CAMBRIDGE, Mass., June 2, 2008 — With the Electoral College poised to once again play its role as “the funhouse mirror of American politics” this fall, MIT Sloan School of Management Professor Arnold Barnett and Yale Professor Edward Kaplan are proposing a relatively simple cure that could satisfy even warring constituencies.
Barnett and Kaplan have come up with a system that would replace current winner-takes-all electoral voting with a “weighted vote share (WVS) system,” under which candidates' election showings become the average of their popular vote results in each state and the District of Columbia, weighted in order to reflect the individual state's proportion of total Electoral College votes. California's weight, for example, would be 10.2 percent, which represents its current share of electoral votes.
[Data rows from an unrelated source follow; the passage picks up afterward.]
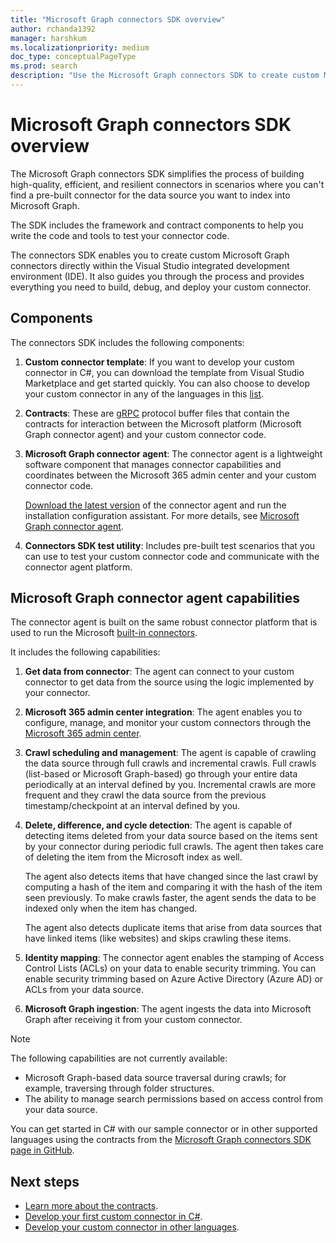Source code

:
```yaml
---
title: "Microsoft Graph connectors SDK overview"
author: rchanda1392
manager: harshkum
ms.localizationpriority: medium
doc_type: conceptualPageType
ms.prod: search
description: "Use the Microsoft Graph connectors SDK to create custom Microsoft Graph connectors."
---
```


# Microsoft Graph connectors SDK overview

The Microsoft Graph connectors SDK simplifies the process of building high-quality, efficient, and resilient connectors in scenarios where you can't find a pre-built connector for the data source you want to index into Microsoft Graph.

The SDK includes the framework and contract components to help you write the code and tools to test your connector code.

The connectors SDK enables you to create custom Microsoft Graph connectors directly within the Visual Studio integrated development environment (IDE). It also guides you through the process and provides everything you need to build, debug, and deploy your custom connector.

## Components

The connectors SDK includes the following components:

1. **Custom connector template**: If you want to develop your custom connector in C#, you can download the template from Visual Studio Marketplace and get started quickly. You can also choose to develop your custom connector in any of the languages in this [list](https://grpc.io/docs/languages/).

2. **Contracts**: These are [gRPC](https://grpc.io/docs/what-is-grpc/) protocol buffer files that contain the contracts for interaction between the Microsoft platform (Microsoft Graph connector agent) and your custom connector code.

3. **Microsoft Graph connector agent**: The connector agent is a lightweight software component that manages connector capabilities and coordinates between the Microsoft 365 admin center and your custom connector code.

    [Download the latest version](https://aka.ms/gcadownload/) of the connector agent and run the installation configuration assistant. For more details, see [Microsoft Graph connector agent](/MicrosoftSearch/graph-connector-agent/).

4. **Connectors SDK test utility**: Includes pre-built test scenarios that you can use to test your custom connector code and communicate with the connector agent platform.

## Microsoft Graph connector agent capabilities

The connector agent is built on the same robust connector platform that is used to run the Microsoft [built-in connectors](https://www.microsoft.com/microsoft-search/connectors/?publisher=Microsoft&category=).

It includes the following capabilities:

1. **Get data from connector**: The agent can connect to your custom connector to get data from the source using the logic implemented by your connector.

2. **Microsoft 365 admin center integration**: The agent enables you to configure, manage, and monitor your custom connectors through the [Microsoft 365 admin center](https://admin.microsoft.com/adminportal/home#/MicrosoftSearch/Connectors/add).

3. **Crawl scheduling and management**: The agent is capable of crawling the data source through full crawls and incremental crawls. Full crawls (list-based or Microsoft Graph-based) go through your entire data periodically at an interval defined by you. Incremental crawls are more frequent and they crawl the data source from the previous timestamp/checkpoint at an interval defined by you.

4. **Delete, difference, and cycle detection**: The agent is capable of detecting items deleted from your data source based on the items sent by your connector during periodic full crawls. The agent then takes care of deleting the item from the Microsoft index as well.

    The agent also detects items that have changed since the last crawl by computing a hash of the item and comparing it with the hash of the item seen previously. To make crawls faster, the agent sends the data to be indexed only when the item has changed.

    The agent also detects duplicate items that arise from data sources that have linked items (like websites) and skips crawling these items.

5. **Identity mapping**: The connector agent enables the stamping of Access Control Lists (ACLs) on your data to enable security trimming. You can enable security trimming based on Azure Active Directory (Azure AD) or ACLs from your data source.

6. **Microsoft Graph ingestion**: The agent ingests the data into Microsoft Graph after receiving it from your custom connector.

>[!Note]
> The following capabilities are not currently available:
> - Microsoft Graph-based data source traversal during crawls; for example, traversing through folder structures.
> - The ability to manage search permissions based on access control from your data source.

You can get started in C# with our sample connector or in other supported languages using the contracts from the [Microsoft Graph connectors SDK page in GitHub](https://github.com/microsoftgraph/msgraph-connectors-sdk).

## Next steps

* [Learn more about the contracts](/graph/custom-connector-sdk-contracts-services).
* [Develop your first custom connector in C#](/graph/custom-connector-sdk-sample-overview).
* [Develop your custom connector in other languages](/graph/custom-connector-sdk-other-languages).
WVA, Barnett said in an interview, would not only avoid calamities such as that of Florida in 2000, where one candidate got 100 percent of the electoral vote even with lingering doubts about who really won the popular vote. It would also require candidates to pay serious attention to states they now often ignore.
“Because they viewed the winner as a foregone conclusion, both presidential candidates largely ignored four of the five largest states in 2004,” said Barnett. “But under the weighted average formula, a two-point gain — say, from 42 percent to 44 percent in California — would mean as much as a similar gain in a half dozen middle-size states. Candidates would thus have to rediscover the way to San Jose, and Chicago and Fort Worth and Brooklyn. Under WVS, it's not just whether you win or lose a state, but your margin of victory or defeat that determines the outcome.”
As an example of how the system could work, take the 2004 battlefield state of Ohio. Because Ohio's 20 electoral votes represent 3.72 percent of the Electoral College's total of 538 votes, its “weight” under WVS would thus be 3.72 percent. In 2004, President Bush won 51 percent of Ohio's popular vote and Sen. John Kerry received 48.5 percent. Under the current system, President Bush collected all 20 of Ohio's electoral votes; under WVS, Bush would have received 51 percent of Ohio's 3.72 percent Electoral College share, with Kerry getting 48.5 percent. The close outcome in Ohio would thus be reflected, rather than ignored, in the selection process.
According to Barnett and Kaplan, WVS offers several other major benefits beyond eliminating the most troubling consequences of the current winner-take-all rule. Unlike Electoral College outcomes, WVS results would closely mirror the actual popular vote in a presidential election, while eliminating the risk of a President being chosen by the House of Representatives.
“Basically, we'd be averaging the votes across the different states in a way that would expand the influence of smaller states while increasing the role of major states,” said Barnett. While anything involving the Electoral College can be complicated, the plan is understandable to anyone who remembers how a high school teacher weighted final grades. “If a teacher said the final exam counted for 50 percent of your final grade while class participation was 10 percent, you knew that scoring even 75 percent on your exam counted far more toward your final class grade than getting 100 percent for class participation.”
Barnett and Kaplan admit that WVA is less straightforward than using Electoral College or popular votes. But a properly done web site could make its concepts more easily accessible. Changes to the election process are very hard to achieve, said Barnett. “But at this point, we believe that just getting our ideas into the public domain would be a positive contribution.”